▸ What you are asked to do
All of the records below must be output exactly, with no pictures carried over.

▸ Records supplied
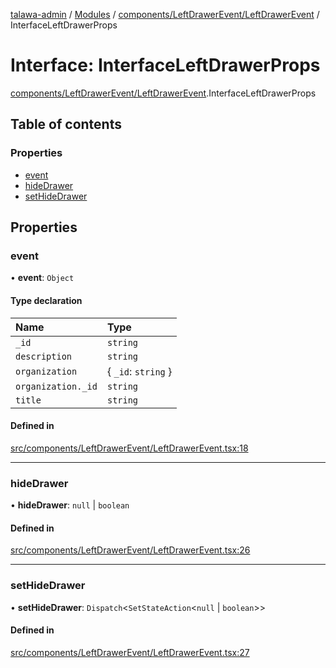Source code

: [talawa-admin](../README.md) / [Modules](../modules.md) / [components/LeftDrawerEvent/LeftDrawerEvent](../modules/components_LeftDrawerEvent_LeftDrawerEvent.md) / InterfaceLeftDrawerProps

# Interface: InterfaceLeftDrawerProps

[components/LeftDrawerEvent/LeftDrawerEvent](../modules/components_LeftDrawerEvent_LeftDrawerEvent.md).InterfaceLeftDrawerProps

## Table of contents

### Properties

- [event](components_LeftDrawerEvent_LeftDrawerEvent.InterfaceLeftDrawerProps.md#event)
- [hideDrawer](components_LeftDrawerEvent_LeftDrawerEvent.InterfaceLeftDrawerProps.md#hidedrawer)
- [setHideDrawer](components_LeftDrawerEvent_LeftDrawerEvent.InterfaceLeftDrawerProps.md#sethidedrawer)

## Properties

### event

• **event**: `Object`

#### Type declaration

| Name | Type |
| :------ | :------ |
| `_id` | `string` |
| `description` | `string` |
| `organization` | \{ `_id`: `string`  \} |
| `organization._id` | `string` |
| `title` | `string` |

#### Defined in

[src/components/LeftDrawerEvent/LeftDrawerEvent.tsx:18](https://github.com/Sauradip07/talawa-admin/blob/504276e/src/components/LeftDrawerEvent/LeftDrawerEvent.tsx#L18)

___

### hideDrawer

• **hideDrawer**: ``null`` \| `boolean`

#### Defined in

[src/components/LeftDrawerEvent/LeftDrawerEvent.tsx:26](https://github.com/Sauradip07/talawa-admin/blob/504276e/src/components/LeftDrawerEvent/LeftDrawerEvent.tsx#L26)

___

### setHideDrawer

• **setHideDrawer**: `Dispatch`\<`SetStateAction`\<``null`` \| `boolean`\>\>

#### Defined in

[src/components/LeftDrawerEvent/LeftDrawerEvent.tsx:27](https://github.com/Sauradip07/talawa-admin/blob/504276e/src/components/LeftDrawerEvent/LeftDrawerEvent.tsx#L27)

▸ Answer to the problem
Source code

: [talawa-admin](../README.md) / [Modules](../modules.md) / [components/LeftDrawerEvent/LeftDrawerEvent](../modules/components_LeftDrawerEvent_LeftDrawerEvent.md) / InterfaceLeftDrawerProps

# Interface: InterfaceLeftDrawerProps

[components/LeftDrawerEvent/LeftDrawerEvent](../modules/components_LeftDrawerEvent_LeftDrawerEvent.md).InterfaceLeftDrawerProps

## Table of contents

### Properties

- [event](components_LeftDrawerEvent_LeftDrawerEvent.InterfaceLeftDrawerProps.md#event)
- [hideDrawer](components_LeftDrawerEvent_LeftDrawerEvent.InterfaceLeftDrawerProps.md#hidedrawer)
- [setHideDrawer](components_LeftDrawerEvent_LeftDrawerEvent.InterfaceLeftDrawerProps.md#sethidedrawer)

## Properties

### event

• **event**: `Object`

#### Type declaration

| Name | Type |
| :------ | :------ |
| `_id` | `string` |
| `description` | `string` |
| `organization` | \{ `_id`: `string`  \} |
| `organization._id` | `string` |
| `title` | `string` |

#### Defined in

[src/components/LeftDrawerEvent/LeftDrawerEvent.tsx:18](https://github.com/Sauradip07/talawa-admin/blob/504276e/src/components/LeftDrawerEvent/LeftDrawerEvent.tsx#L18)

___

### hideDrawer

• **hideDrawer**: ``null`` \| `boolean`

#### Defined in

[src/components/LeftDrawerEvent/LeftDrawerEvent.tsx:26](https://github.com/Sauradip07/talawa-admin/blob/504276e/src/components/LeftDrawerEvent/LeftDrawerEvent.tsx#L26)

___

### setHideDrawer

• **setHideDrawer**: `Dispatch`\<`SetStateAction`\<``null`` \| `boolean`\>\>

#### Defined in

[src/components/LeftDrawerEvent/LeftDrawerEvent.tsx:27](https://github.com/Sauradip07/talawa-admin/blob/504276e/src/components/LeftDrawerEvent/LeftDrawerEvent.tsx#L27)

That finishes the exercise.